Il ne quitte jamais mes pensées. Je songe à ses mains, à son rire, à sa voix, à ses yeux. Il m'obsède. Je pense que ça peut rapidement devenir un problème.

Lui, par contre, n'a pas l'air dans le même cas. Il ne m'a donné aucun signe de vie depuis la dernière nuit que nous avons passé ensemble.
Il est peut-être occupé, je me répète souvent.
Mais bon. Il a quand même le temps de sortir le soir, de skater toute la journée. Et ce n'est pas comme s'il travaillait, du moins je crois.
Je ne me laisse pas abattre pour autant. Je patiente, je le laisse faire sa vie.
Je croise les doigts pour qu'il se dépêche de me rappeler.

Je passe mon temps à ignorer le regard des gens. Et à les ignorer eux par la même occasion. Enfin, je fais semblant. La vérité est que j'ai bien trop peur de ce qu'ils disent de moi.
Bref. La routine.

Un soir, quand je sors du lycée à 17h, je jette comme d'habitude un rapide coup d'œil à la route.
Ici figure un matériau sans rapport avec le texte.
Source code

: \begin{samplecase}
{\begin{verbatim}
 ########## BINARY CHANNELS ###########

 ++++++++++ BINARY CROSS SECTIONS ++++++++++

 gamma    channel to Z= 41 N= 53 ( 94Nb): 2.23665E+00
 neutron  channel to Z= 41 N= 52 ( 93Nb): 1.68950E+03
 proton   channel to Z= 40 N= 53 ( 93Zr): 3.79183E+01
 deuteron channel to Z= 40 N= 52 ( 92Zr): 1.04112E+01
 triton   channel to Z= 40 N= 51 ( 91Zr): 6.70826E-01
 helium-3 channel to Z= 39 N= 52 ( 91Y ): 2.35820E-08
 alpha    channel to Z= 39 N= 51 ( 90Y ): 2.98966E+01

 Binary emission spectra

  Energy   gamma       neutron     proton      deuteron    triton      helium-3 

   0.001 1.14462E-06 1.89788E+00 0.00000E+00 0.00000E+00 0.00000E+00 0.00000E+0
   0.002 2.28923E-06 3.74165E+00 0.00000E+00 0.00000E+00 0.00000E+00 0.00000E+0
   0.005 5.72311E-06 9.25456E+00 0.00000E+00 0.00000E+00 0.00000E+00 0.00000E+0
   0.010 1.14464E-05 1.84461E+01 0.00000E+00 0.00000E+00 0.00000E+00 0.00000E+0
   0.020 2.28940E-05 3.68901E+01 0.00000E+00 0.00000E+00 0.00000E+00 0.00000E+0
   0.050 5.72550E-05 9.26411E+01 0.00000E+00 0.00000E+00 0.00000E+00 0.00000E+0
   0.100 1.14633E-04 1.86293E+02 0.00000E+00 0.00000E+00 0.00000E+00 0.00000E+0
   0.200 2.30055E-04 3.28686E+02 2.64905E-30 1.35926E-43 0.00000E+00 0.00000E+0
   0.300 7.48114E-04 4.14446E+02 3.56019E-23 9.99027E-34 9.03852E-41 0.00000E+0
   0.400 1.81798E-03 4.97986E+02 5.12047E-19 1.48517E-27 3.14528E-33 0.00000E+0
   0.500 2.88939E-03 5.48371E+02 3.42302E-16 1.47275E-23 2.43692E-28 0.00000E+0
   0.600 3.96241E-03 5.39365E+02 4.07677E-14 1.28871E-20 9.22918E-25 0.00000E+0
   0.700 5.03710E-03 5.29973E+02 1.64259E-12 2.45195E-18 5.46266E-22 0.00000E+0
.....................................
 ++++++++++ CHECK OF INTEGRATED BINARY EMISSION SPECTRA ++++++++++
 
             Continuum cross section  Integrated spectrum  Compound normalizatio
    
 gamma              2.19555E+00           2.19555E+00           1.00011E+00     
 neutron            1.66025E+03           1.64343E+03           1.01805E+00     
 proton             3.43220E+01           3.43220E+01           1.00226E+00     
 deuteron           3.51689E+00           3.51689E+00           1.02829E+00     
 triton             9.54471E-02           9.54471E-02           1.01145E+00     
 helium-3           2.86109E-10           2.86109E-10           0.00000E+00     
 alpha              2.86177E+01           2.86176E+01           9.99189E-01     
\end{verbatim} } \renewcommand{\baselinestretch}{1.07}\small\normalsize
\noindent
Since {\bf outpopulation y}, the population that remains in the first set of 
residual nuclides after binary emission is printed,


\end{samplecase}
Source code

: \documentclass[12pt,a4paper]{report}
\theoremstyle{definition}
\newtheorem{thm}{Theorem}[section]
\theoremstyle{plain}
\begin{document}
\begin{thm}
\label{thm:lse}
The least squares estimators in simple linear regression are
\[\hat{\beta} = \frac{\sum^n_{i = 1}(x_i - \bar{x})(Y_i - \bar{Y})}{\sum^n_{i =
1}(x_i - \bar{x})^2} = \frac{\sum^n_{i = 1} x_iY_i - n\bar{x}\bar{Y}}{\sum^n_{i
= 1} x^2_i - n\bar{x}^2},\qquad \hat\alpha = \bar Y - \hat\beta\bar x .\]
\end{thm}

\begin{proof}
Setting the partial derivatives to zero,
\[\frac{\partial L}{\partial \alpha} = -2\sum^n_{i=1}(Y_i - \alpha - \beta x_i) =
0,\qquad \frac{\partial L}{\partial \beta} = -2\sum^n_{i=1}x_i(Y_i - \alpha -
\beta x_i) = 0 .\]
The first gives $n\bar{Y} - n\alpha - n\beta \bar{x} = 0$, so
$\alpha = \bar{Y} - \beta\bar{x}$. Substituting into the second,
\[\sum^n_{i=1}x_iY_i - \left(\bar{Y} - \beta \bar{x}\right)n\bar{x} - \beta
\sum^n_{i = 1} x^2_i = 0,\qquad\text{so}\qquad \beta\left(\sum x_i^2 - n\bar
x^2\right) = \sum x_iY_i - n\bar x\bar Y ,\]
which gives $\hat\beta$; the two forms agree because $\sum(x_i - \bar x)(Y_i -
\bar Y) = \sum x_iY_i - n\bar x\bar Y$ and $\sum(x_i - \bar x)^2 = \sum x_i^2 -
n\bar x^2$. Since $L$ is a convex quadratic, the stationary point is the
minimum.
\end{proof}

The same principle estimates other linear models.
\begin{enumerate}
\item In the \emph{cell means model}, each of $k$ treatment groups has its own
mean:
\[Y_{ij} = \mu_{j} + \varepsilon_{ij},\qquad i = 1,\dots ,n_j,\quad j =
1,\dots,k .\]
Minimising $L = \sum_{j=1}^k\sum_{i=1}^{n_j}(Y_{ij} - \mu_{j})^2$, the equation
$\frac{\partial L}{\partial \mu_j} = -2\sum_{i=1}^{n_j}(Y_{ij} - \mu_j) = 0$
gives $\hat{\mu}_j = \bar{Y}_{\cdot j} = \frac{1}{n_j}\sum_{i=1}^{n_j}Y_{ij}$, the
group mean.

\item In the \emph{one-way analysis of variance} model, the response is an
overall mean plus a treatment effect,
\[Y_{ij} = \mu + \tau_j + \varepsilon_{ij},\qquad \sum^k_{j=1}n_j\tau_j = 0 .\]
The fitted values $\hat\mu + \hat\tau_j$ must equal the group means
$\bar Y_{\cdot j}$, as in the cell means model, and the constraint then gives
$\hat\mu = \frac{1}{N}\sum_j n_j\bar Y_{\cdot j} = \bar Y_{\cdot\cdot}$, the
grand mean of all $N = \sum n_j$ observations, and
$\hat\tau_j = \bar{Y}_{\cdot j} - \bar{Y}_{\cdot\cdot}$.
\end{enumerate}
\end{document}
Je m'attends à ne voir que les gars habituels que je ne connais que de vue, mais par chance, Orel est enfin là. Sa vision me procure une sorte de bouffée d'oxygène, comme si ma santé dépendait vraiment de sa proximité.
J'ai une énorme envie d'aller le voir.
Pour profiter au maximum de sa présence, je me mets devant Léa, qui est, elle, dos à la route, et la relance sur un sujet inintéressant mais qui me fera gagner quelques minutes. Je n'ai aucune mal à me concentrer sur ce qui se passe derrière plutôt que sur elle.
Alors que j'hoche la tête bêtement sans écouter ce que Léa me raconte, une brune aux cheveux carré portant des lunettes passe dans mon champ de vision et se dirige vers les gars. Je ne crois pas que ce soit une élève du lycée, car je l'ai déjà vue au skate park avec eux. Elle doit avoir leur âge, à peu près. Jusque là, rien d'anormal, me direz-vous. Mais je trouve qu'elle se rapproche beaucoup d'Orel. Elle rigole fort quand il parle, a l'air de tout faire pour provoquer son attention exprès, en le taquinant, par exemple. Ce qui me déplaît le plus, dans tout ça, c'est qu'Orel répond. Il rit en la tapant gentiment. Ils ont l'air vraiment complices.
J'aurais pu ressentir un peu de jalousie, ç'aurait pu s'arrêter là. C'était sans compter sur le geste de cette fille qui est pour moi le geste de trop. Elle s'accroche à son cou, sans prévenir, sans que je comprenne pourquoi. Orel passe alors sa main dans son dos pour la garder contre lui. Il est concentré sur ce que fait l'un de ses potes avec son skateboard mais voilà ; il la garde contre lui. Spontanément.
Je me sens prise d'une jalousie incontrôlable que je ne me connaissais même pas capable de ressentir. Je n'ai qu'une envie, c'est d'être à la place de cette brune à lunettes. Je l'étais, l'autre nuit. J'étais contre ce même torse, entourée par ce même bras. Et là, cette fille arrive sans prévenir, et me prend ma place.

Mais quelle place ?
Ça n'a jamais été ma place.

Léa se retourne vers la scène. Elle me regarde à nouveau.

- Ah oui, il a une nouvelle meuf, il paraît, elle me sort avec un air bizarre, comme si elle s'attendait à ce que je pète un câble, ou bien que j'éclate en sanglots devant tout le monde.